(Saved entries)
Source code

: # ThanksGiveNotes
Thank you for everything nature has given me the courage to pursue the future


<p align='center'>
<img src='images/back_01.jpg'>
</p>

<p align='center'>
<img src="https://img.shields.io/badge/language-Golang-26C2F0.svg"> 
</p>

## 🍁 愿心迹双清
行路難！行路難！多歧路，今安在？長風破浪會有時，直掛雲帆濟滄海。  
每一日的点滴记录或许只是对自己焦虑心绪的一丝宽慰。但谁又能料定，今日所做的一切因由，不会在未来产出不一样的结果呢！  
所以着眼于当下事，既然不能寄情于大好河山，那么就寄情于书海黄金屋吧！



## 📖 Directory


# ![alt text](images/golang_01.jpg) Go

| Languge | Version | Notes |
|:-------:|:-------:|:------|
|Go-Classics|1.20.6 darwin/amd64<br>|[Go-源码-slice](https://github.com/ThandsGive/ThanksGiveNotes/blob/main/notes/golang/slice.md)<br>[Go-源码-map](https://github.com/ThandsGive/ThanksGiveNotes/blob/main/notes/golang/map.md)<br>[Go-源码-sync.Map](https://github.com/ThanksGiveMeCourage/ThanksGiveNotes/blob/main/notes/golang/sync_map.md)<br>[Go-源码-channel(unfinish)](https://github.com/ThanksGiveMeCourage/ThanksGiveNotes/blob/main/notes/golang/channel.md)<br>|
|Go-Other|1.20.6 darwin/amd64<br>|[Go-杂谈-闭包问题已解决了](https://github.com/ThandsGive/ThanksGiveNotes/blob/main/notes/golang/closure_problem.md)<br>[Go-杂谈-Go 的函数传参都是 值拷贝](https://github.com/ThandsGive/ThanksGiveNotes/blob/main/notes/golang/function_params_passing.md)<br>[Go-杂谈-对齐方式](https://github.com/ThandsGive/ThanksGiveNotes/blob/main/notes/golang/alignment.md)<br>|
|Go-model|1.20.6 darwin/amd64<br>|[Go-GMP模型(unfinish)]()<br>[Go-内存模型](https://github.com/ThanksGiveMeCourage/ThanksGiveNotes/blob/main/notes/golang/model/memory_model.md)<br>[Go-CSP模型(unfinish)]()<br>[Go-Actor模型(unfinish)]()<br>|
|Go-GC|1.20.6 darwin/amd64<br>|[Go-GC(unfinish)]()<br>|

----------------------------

_YOUR INSTRUCTIONS_
Search the records above for the string "ThanksGiveMeCourage". Copy every line that contains it.

_ANSWER FOR THIS EXERCISE_
|Go-Classics|1.20.6 darwin/amd64<br>|[Go-源码-slice](https://github.com/ThandsGive/ThanksGiveNotes/blob/main/notes/golang/slice.md)<br>[Go-源码-map](https://github.com/ThandsGive/ThanksGiveNotes/blob/main/notes/golang/map.md)<br>[Go-源码-sync.Map](https://github.com/ThanksGiveMeCourage/ThanksGiveNotes/blob/main/notes/golang/sync_map.md)<br>[Go-源码-channel(unfinish)](https://github.com/ThanksGiveMeCourage/ThanksGiveNotes/blob/main/notes/golang/channel.md)<br>|
|Go-model|1.20.6 darwin/amd64<br>|[Go-GMP模型(unfinish)]()<br>[Go-内存模型](https://github.com/ThanksGiveMeCourage/ThanksGiveNotes/blob/main/notes/golang/model/memory_model.md)<br>[Go-CSP模型(unfinish)]()<br>[Go-Actor模型(unfinish)]()<br>|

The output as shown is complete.